NagiosXI dint triggered notification

This support forum board is for support questions relating to Nagios XI, our flagship commercial network monitoring solution.
Locked
apteancloud
Posts: 47
Joined: Wed Sep 09, 2020 4:05 am

NagiosXI dint triggered notification

Post by apteancloud »

Hi Team,

NagiosXI dint triggered notification on CPU load spike for one of our servers in Azure, As checked in Azure metrics we can see CPU utilization spiked up to 98%, and due to the CPU load spike, sever was hung for an hour and we had to reboot it. Please find the Nagios plugin we are using.

The alert dint triggered on Nagios, at that particular time frame it was 17% in Nagios performance graph

Code: Select all

[nagios@NagiosXIAzPrd ~]$ /usr/local/nagios/libexec/check_nt -H 10.179.1.33 -p 12489 -s "sprt575" -v CPULOAD -l 15,85,90
CPU Load 3% (15 min average) | '15 min avg Load'=3%;85;90;0;100
Attached are both the Azure metric graph and Nagios Performance graph at the same time frame. Please check on this

PFA

Thanks in Advance
You do not have the required permissions to view the files attached to this post.
dchurch
Posts: 858
Joined: Wed Oct 07, 2020 12:46 pm
Location: Yo mama

Re: NagiosXI dint triggered notification

Post by dchurch »

How many CPU's are in the host?

Because the spike only reached ~20%, it seems to me that the load is being calculated by NSClient as being across all CPU's (absolute maximum being 100%) whereas I think your assumption was that it was that it would be in terms of individual CPU's, e.g. 100% for 1 CPU pegged, 200% for 2 CPU's pegged, etc.
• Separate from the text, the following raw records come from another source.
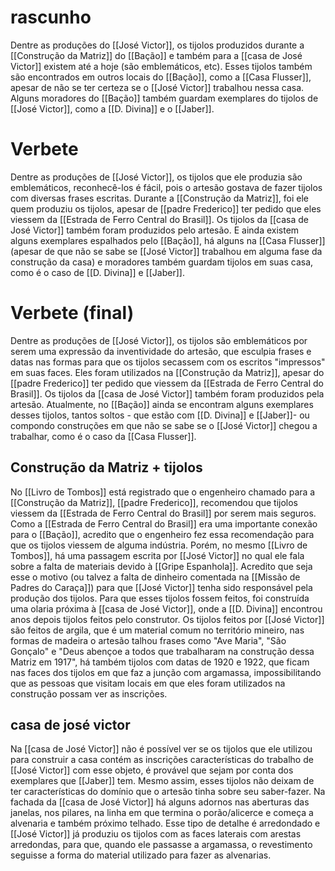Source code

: # rascunho
Dentre as produções do [[José Victor]], os tijolos produzidos durante a [[Construção da Matriz]] do [[Bação]] e também para a [[casa de José Victor]] existem até a hoje (são emblemáticos, etc). Esses tijolos também são encontrados em outros locais do [[Bação]], como a [[Casa Flusser]], apesar de não se ter certeza se o [[José Victor]] trabalhou nessa casa. Alguns moradores do [[Bação]] também guardam exemplares do tijolos de [[José Victor]], como a [[D. Divina]] e o [[Jaber]].

# Verbete 
Dentre as produções de [[José Victor]], os tijolos que ele produzia são emblemáticos, reconhecê-los é fácil, pois o artesão gostava de fazer tijolos com diversas frases escritas. Durante a [[Construção da Matriz]], foi ele quem produziu os tijolos, apesar de [[padre Frederico]] ter pedido que eles viessem da [[Estrada de Ferro Central do Brasil]]. Os tijolos da [[casa de José Victor]] também foram produzidos pelo artesão. E ainda existem alguns exemplares espalhados pelo [[Bação]], há alguns na [[Casa Flusser]] (apesar de que não se sabe se [[José Victor]] trabalhou em alguma fase da construção da casa) e moradores também guardam tijolos em suas casa, como é o caso de [[D. Divina]] e [[Jaber]]. 

# Verbete (final)
Dentre as produções de [[José Victor]], os tijolos são emblemáticos por serem uma expressão da inventividade do artesão, que esculpia frases e datas nas formas para que os tijolos secassem com os escritos "impressos" em suas faces. Eles foram utilizados na [[Construção da Matriz]], apesar do [[padre Frederico]] ter pedido que viessem da [[Estrada de Ferro Central do Brasil]]. Os tijolos da [[casa de José Victor]] também foram produzidos pela artesão. Atualmente, no [[Bação]] ainda se encontram alguns exemplares desses tijolos, tantos soltos - que estão com [[D. Divina]] e [[Jaber]]- ou compondo construções em que não se sabe se o [[José Victor]] chegou a trabalhar, como é o caso da [[Casa Flusser]]. 

## Construção da Matriz + tijolos 
No [[Livro de Tombos]] está registrado que o engenheiro chamado para a [[Construção da Matriz]], [[padre Frederico]], recomendou que tijolos viessem da [[Estrada de Ferro Central do Brasil]] por serem mais seguros. Como a [[Estrada de Ferro Central do Brasil]] era uma importante conexão para o [[Bação]], acredito que o engenheiro fez essa recomendação para que os tijolos viessem de alguma indústria. Porém, no mesmo [[Livro de Tombos]], há uma passagem escrita por [[José Victor]] no qual ele fala sobre a falta de materiais devido à [[Gripe Espanhola]]. Acredito que seja esse o motivo (ou talvez a falta de dinheiro comentada na [[Missão de Padres do Caraça]]) para que [[José Victor]] tenha sido responsável pela produção dos tijolos. Para que esses tijolos fossem feitos, foi construída uma olaria próxima à [[casa de José Victor]], onde a [[D. Divina]] encontrou anos depois tijolos feitos pelo construtor. Os tijolos feitos por [[José Victor]] são feitos de argila, que é um material comum no território mineiro, nas formas de madeira o artesão talhou frases como "Ave Maria", "São Gonçalo" e "Deus abençoe a todos que trabalharam na construção dessa Matriz em 1917", há também tijolos com datas de 1920 e 1922, que ficam nas faces dos tijolos em que faz a junção com argamassa, impossibilitando que as pessoas que visitam locais em que eles foram utilizados na construção possam ver as inscrições. 

## casa de josé victor 
Na [[casa de José Victor]] não é possível ver se os tijolos que ele utilizou para construir a casa contém as inscrições características do trabalho de [[José Victor]] com esse objeto, é provável que sejam por conta dos exemplares que [[Jaber]] tem. Mesmo assim, esses tijolos não deixam de ter características do domínio que o artesão tinha sobre seu saber-fazer. 
Na fachada da [[casa de José Victor]] há alguns adornos nas aberturas das janelas, nos pilares, na linha em que termina o porão/alicerce e começa a alvenaria e também próximo telhado. Esse tipo de detalhe é arredondado e [[José Victor]] já produziu os tijolos com as faces laterais com arestas arredondas, para que, quando ele passasse a argamassa, o revestimento seguisse a forma do material utilizado para fazer as alvenarias. 

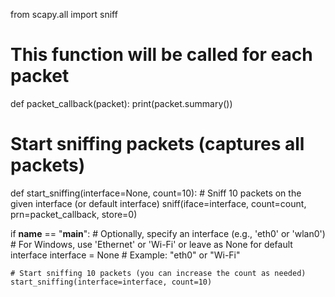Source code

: from scapy.all import sniff

# This function will be called for each packet
def packet_callback(packet):
    print(packet.summary())

# Start sniffing packets (captures all packets)
def start_sniffing(interface=None, count=10):
    # Sniff 10 packets on the given interface (or default interface)
    sniff(iface=interface, count=count, prn=packet_callback, store=0)

if __name__ == "__main__":
    # Optionally, specify an interface (e.g., 'eth0' or 'wlan0')
    # For Windows, use 'Ethernet' or 'Wi-Fi' or leave as None for default interface
    interface = None  # Example: "eth0" or "Wi-Fi"
    
    # Start sniffing 10 packets (you can increase the count as needed)
    start_sniffing(interface=interface, count=10)
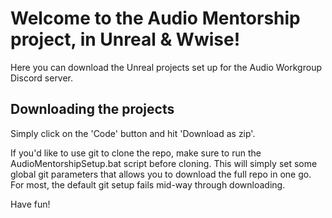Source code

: # Welcome to the Audio Mentorship project, in Unreal & Wwise!

Here you can download the Unreal projects set up for the Audio Workgroup Discord server.

## Downloading the projects

Simply click on the 'Code' button and hit 'Download as zip'.

If you'd like to use git to clone the repo, make sure to run the AudioMentorshipSetup.bat script before cloning. This will simply set some global git parameters that allows you to download the full repo in one go. For most, the default git setup fails mid-way through downloading.


Have fun!
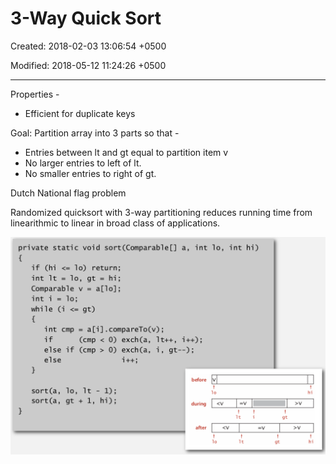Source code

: # 3-Way Quick Sort 

Created: 2018-02-03 13:06:54 +0500

Modified: 2018-05-12 11:24:26 +0500

---

Properties -
-   Efficient for duplicate keys

Goal: Partition array into 3 parts so that -
-   Entries between lt and gt equal to partition item v
-   No larger entries to left of lt.
-   No smaller entries to right of gt.

Dutch National flag problem

Randomized quicksort with 3-way partitioning reduces running time from linearithmic to linear in broad class of applications.



![image](media/3-Way-Quick-Sort-image1.png)

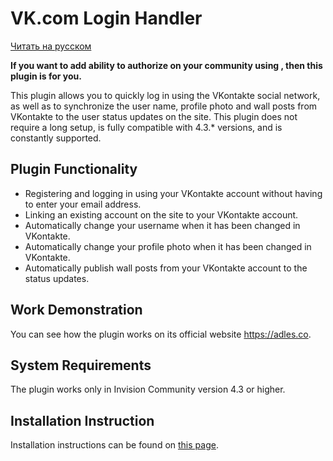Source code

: # VK.com Login Handler

[Читать на русском](https://github.com/ilyahoilik/invision.vk.login/blob/master/README.md)

**If you want to add ability to authorize on your community using , then this plugin is for you.**

This plugin allows you to quickly log in using the VKontakte social network, as well as to synchronize the user name, profile photo and wall posts from VKontakte to the user status updates on the site. This plugin does not require a long setup, is fully compatible with 4.3.* versions, and is constantly supported.

## Plugin Functionality

* Registering and logging in using your VKontakte account without having to enter your email address.
* Linking an existing account on the site to your VKontakte account.
* Automatically change your username when it has been changed in VKontakte.
* Automatically change your profile photo when it has been changed in VKontakte.
* Automatically publish wall posts from your VKontakte account to the status updates.

## Work Demonstration

You can see how the plugin works on its official website https://adles.co.

## System Requirements

The plugin works only in Invision Community version 4.3 or higher.

## Installation Instruction

Installation instructions can be found on [this page](https://link.adles.co/docs/vk_com/setup).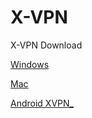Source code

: # X-VPN

X-VPN Download 

[Windows ](https://github.com/x-vpn/download/releases)

[Mac  ](https://github.com/x-vpn/download/releases)

[Android XVPN_](https://github.com/x-vpn/download/releases)
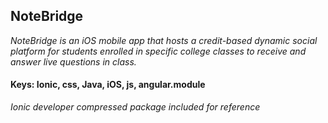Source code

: ## NoteBridge

*NoteBridge is an iOS mobile app that hosts a credit-based dynamic social platform for students enrolled in specific college classes to receive and answer live questions in class.*

#### Keys: Ionic, css, Java, iOS, js, angular.module

*Ionic developer compressed package included for reference*
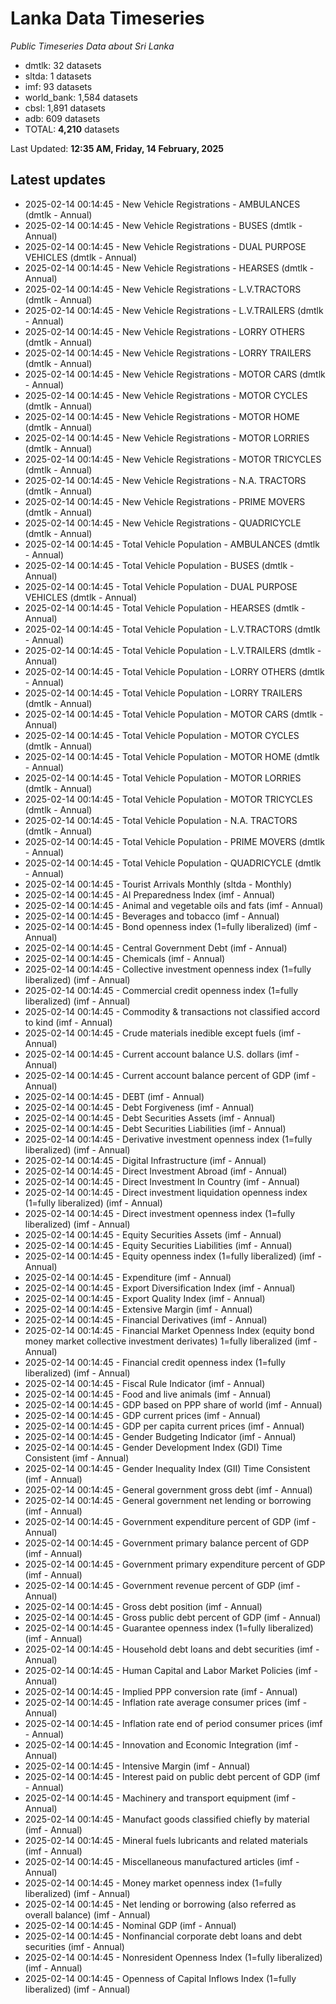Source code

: # Lanka Data Timeseries
*Public Timeseries Data about Sri Lanka*

* dmtlk: 32 datasets
* sltda: 1 datasets
* imf: 93 datasets
* world_bank: 1,584 datasets
* cbsl: 1,891 datasets
* adb: 609 datasets
* TOTAL: **4,210** datasets

Last Updated: **12:35 AM, Friday, 14 February, 2025**

## Latest updates

* 2025-02-14 00:14:45 - New Vehicle Registrations - AMBULANCES (dmtlk - Annual)
* 2025-02-14 00:14:45 - New Vehicle Registrations - BUSES (dmtlk - Annual)
* 2025-02-14 00:14:45 - New Vehicle Registrations - DUAL PURPOSE VEHICLES (dmtlk - Annual)
* 2025-02-14 00:14:45 - New Vehicle Registrations - HEARSES (dmtlk - Annual)
* 2025-02-14 00:14:45 - New Vehicle Registrations - L.V.TRACTORS (dmtlk - Annual)
* 2025-02-14 00:14:45 - New Vehicle Registrations - L.V.TRAILERS (dmtlk - Annual)
* 2025-02-14 00:14:45 - New Vehicle Registrations - LORRY OTHERS (dmtlk - Annual)
* 2025-02-14 00:14:45 - New Vehicle Registrations - LORRY TRAILERS (dmtlk - Annual)
* 2025-02-14 00:14:45 - New Vehicle Registrations - MOTOR CARS (dmtlk - Annual)
* 2025-02-14 00:14:45 - New Vehicle Registrations - MOTOR CYCLES (dmtlk - Annual)
* 2025-02-14 00:14:45 - New Vehicle Registrations - MOTOR HOME (dmtlk - Annual)
* 2025-02-14 00:14:45 - New Vehicle Registrations - MOTOR LORRIES (dmtlk - Annual)
* 2025-02-14 00:14:45 - New Vehicle Registrations - MOTOR TRICYCLES (dmtlk - Annual)
* 2025-02-14 00:14:45 - New Vehicle Registrations - N.A. TRACTORS (dmtlk - Annual)
* 2025-02-14 00:14:45 - New Vehicle Registrations - PRIME MOVERS (dmtlk - Annual)
* 2025-02-14 00:14:45 - New Vehicle Registrations - QUADRICYCLE (dmtlk - Annual)
* 2025-02-14 00:14:45 - Total Vehicle Population - AMBULANCES (dmtlk - Annual)
* 2025-02-14 00:14:45 - Total Vehicle Population - BUSES (dmtlk - Annual)
* 2025-02-14 00:14:45 - Total Vehicle Population - DUAL PURPOSE VEHICLES (dmtlk - Annual)
* 2025-02-14 00:14:45 - Total Vehicle Population - HEARSES (dmtlk - Annual)
* 2025-02-14 00:14:45 - Total Vehicle Population - L.V.TRACTORS (dmtlk - Annual)
* 2025-02-14 00:14:45 - Total Vehicle Population - L.V.TRAILERS (dmtlk - Annual)
* 2025-02-14 00:14:45 - Total Vehicle Population - LORRY OTHERS (dmtlk - Annual)
* 2025-02-14 00:14:45 - Total Vehicle Population - LORRY TRAILERS (dmtlk - Annual)
* 2025-02-14 00:14:45 - Total Vehicle Population - MOTOR CARS (dmtlk - Annual)
* 2025-02-14 00:14:45 - Total Vehicle Population - MOTOR CYCLES (dmtlk - Annual)
* 2025-02-14 00:14:45 - Total Vehicle Population - MOTOR HOME (dmtlk - Annual)
* 2025-02-14 00:14:45 - Total Vehicle Population - MOTOR LORRIES (dmtlk - Annual)
* 2025-02-14 00:14:45 - Total Vehicle Population - MOTOR TRICYCLES (dmtlk - Annual)
* 2025-02-14 00:14:45 - Total Vehicle Population - N.A. TRACTORS (dmtlk - Annual)
* 2025-02-14 00:14:45 - Total Vehicle Population - PRIME MOVERS (dmtlk - Annual)
* 2025-02-14 00:14:45 - Total Vehicle Population - QUADRICYCLE (dmtlk - Annual)
* 2025-02-14 00:14:45 - Tourist Arrivals Monthly (sltda - Monthly)
* 2025-02-14 00:14:45 - AI Preparedness Index (imf - Annual)
* 2025-02-14 00:14:45 - Animal and vegetable oils and fats (imf - Annual)
* 2025-02-14 00:14:45 - Beverages and tobacco (imf - Annual)
* 2025-02-14 00:14:45 - Bond openness index (1=fully liberalized) (imf - Annual)
* 2025-02-14 00:14:45 - Central Government Debt (imf - Annual)
* 2025-02-14 00:14:45 - Chemicals (imf - Annual)
* 2025-02-14 00:14:45 - Collective investment openness index (1=fully liberalized) (imf - Annual)
* 2025-02-14 00:14:45 - Commercial credit openness index (1=fully liberalized) (imf - Annual)
* 2025-02-14 00:14:45 - Commodity & transactions not classified accord to kind (imf - Annual)
* 2025-02-14 00:14:45 - Crude materials inedible except fuels (imf - Annual)
* 2025-02-14 00:14:45 - Current account balance U.S. dollars (imf - Annual)
* 2025-02-14 00:14:45 - Current account balance percent of GDP (imf - Annual)
* 2025-02-14 00:14:45 - DEBT (imf - Annual)
* 2025-02-14 00:14:45 - Debt Forgiveness (imf - Annual)
* 2025-02-14 00:14:45 - Debt Securities Assets (imf - Annual)
* 2025-02-14 00:14:45 - Debt Securities Liabilities (imf - Annual)
* 2025-02-14 00:14:45 - Derivative investment openness index (1=fully liberalized) (imf - Annual)
* 2025-02-14 00:14:45 - Digital Infrastructure (imf - Annual)
* 2025-02-14 00:14:45 - Direct Investment Abroad (imf - Annual)
* 2025-02-14 00:14:45 - Direct Investment In Country (imf - Annual)
* 2025-02-14 00:14:45 - Direct investment liquidation openness index (1=fully liberalized) (imf - Annual)
* 2025-02-14 00:14:45 - Direct investment openness index (1=fully liberalized) (imf - Annual)
* 2025-02-14 00:14:45 - Equity Securities Assets (imf - Annual)
* 2025-02-14 00:14:45 - Equity Securities Liabilities (imf - Annual)
* 2025-02-14 00:14:45 - Equity openness index (1=fully liberalized) (imf - Annual)
* 2025-02-14 00:14:45 - Expenditure (imf - Annual)
* 2025-02-14 00:14:45 - Export Diversification Index (imf - Annual)
* 2025-02-14 00:14:45 - Export Quality Index (imf - Annual)
* 2025-02-14 00:14:45 - Extensive Margin (imf - Annual)
* 2025-02-14 00:14:45 - Financial Derivatives (imf - Annual)
* 2025-02-14 00:14:45 - Financial Market Openness Index (equity bond money market collective investment derivates) 1=fully liberalized (imf - Annual)
* 2025-02-14 00:14:45 - Financial credit openness index (1=fully liberalized) (imf - Annual)
* 2025-02-14 00:14:45 - Fiscal Rule Indicator (imf - Annual)
* 2025-02-14 00:14:45 - Food and live animals (imf - Annual)
* 2025-02-14 00:14:45 - GDP based on PPP share of world (imf - Annual)
* 2025-02-14 00:14:45 - GDP current prices (imf - Annual)
* 2025-02-14 00:14:45 - GDP per capita current prices (imf - Annual)
* 2025-02-14 00:14:45 - Gender Budgeting Indicator (imf - Annual)
* 2025-02-14 00:14:45 - Gender Development Index (GDI) Time Consistent (imf - Annual)
* 2025-02-14 00:14:45 - Gender Inequality Index (GII) Time Consistent (imf - Annual)
* 2025-02-14 00:14:45 - General government gross debt (imf - Annual)
* 2025-02-14 00:14:45 - General government net lending or borrowing (imf - Annual)
* 2025-02-14 00:14:45 - Government expenditure percent of GDP (imf - Annual)
* 2025-02-14 00:14:45 - Government primary balance percent of GDP (imf - Annual)
* 2025-02-14 00:14:45 - Government primary expenditure percent of GDP (imf - Annual)
* 2025-02-14 00:14:45 - Government revenue percent of GDP (imf - Annual)
* 2025-02-14 00:14:45 - Gross debt position (imf - Annual)
* 2025-02-14 00:14:45 - Gross public debt percent of GDP (imf - Annual)
* 2025-02-14 00:14:45 - Guarantee openness index (1=fully liberalized) (imf - Annual)
* 2025-02-14 00:14:45 - Household debt loans and debt securities (imf - Annual)
* 2025-02-14 00:14:45 - Human Capital and Labor Market Policies (imf - Annual)
* 2025-02-14 00:14:45 - Implied PPP conversion rate (imf - Annual)
* 2025-02-14 00:14:45 - Inflation rate average consumer prices (imf - Annual)
* 2025-02-14 00:14:45 - Inflation rate end of period consumer prices (imf - Annual)
* 2025-02-14 00:14:45 - Innovation and Economic Integration (imf - Annual)
* 2025-02-14 00:14:45 - Intensive Margin (imf - Annual)
* 2025-02-14 00:14:45 - Interest paid on public debt percent of GDP (imf - Annual)
* 2025-02-14 00:14:45 - Machinery and transport equipment (imf - Annual)
* 2025-02-14 00:14:45 - Manufact goods classified chiefly by material (imf - Annual)
* 2025-02-14 00:14:45 - Mineral fuels lubricants and related materials (imf - Annual)
* 2025-02-14 00:14:45 - Miscellaneous manufactured articles (imf - Annual)
* 2025-02-14 00:14:45 - Money market openness index (1=fully liberalized) (imf - Annual)
* 2025-02-14 00:14:45 - Net lending or borrowing (also referred as overall balance) (imf - Annual)
* 2025-02-14 00:14:45 - Nominal GDP (imf - Annual)
* 2025-02-14 00:14:45 - Nonfinancial corporate debt loans and debt securities (imf - Annual)
* 2025-02-14 00:14:45 - Nonresident Openness Index (1=fully liberalized) (imf - Annual)
* 2025-02-14 00:14:45 - Openness of Capital Inflows Index (1=fully liberalized) (imf - Annual)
You could try lowering the average time scale to, say 5 minutes, and decrease the check interval too. With a 15 minute average, the CPU would have to be pegged for 7 minutes straight to get the needle to move to 50%. So it would become -l 5,85,90

I'm not sure why the value is different between the Azure console and what Nagios captured. Perhaps NSClient is miscounting the CPU's? You could try decreasing the thresholds to 12% to work around this.

Really, though, NSClient (is deprecated, insecure, and hasn't been maintained since 2014. I'd consider replacing it with NCPA or NSClient++. You may have better results with NCPA, since I know that actually gives you an option to report on load averaged across CPU's, or summed.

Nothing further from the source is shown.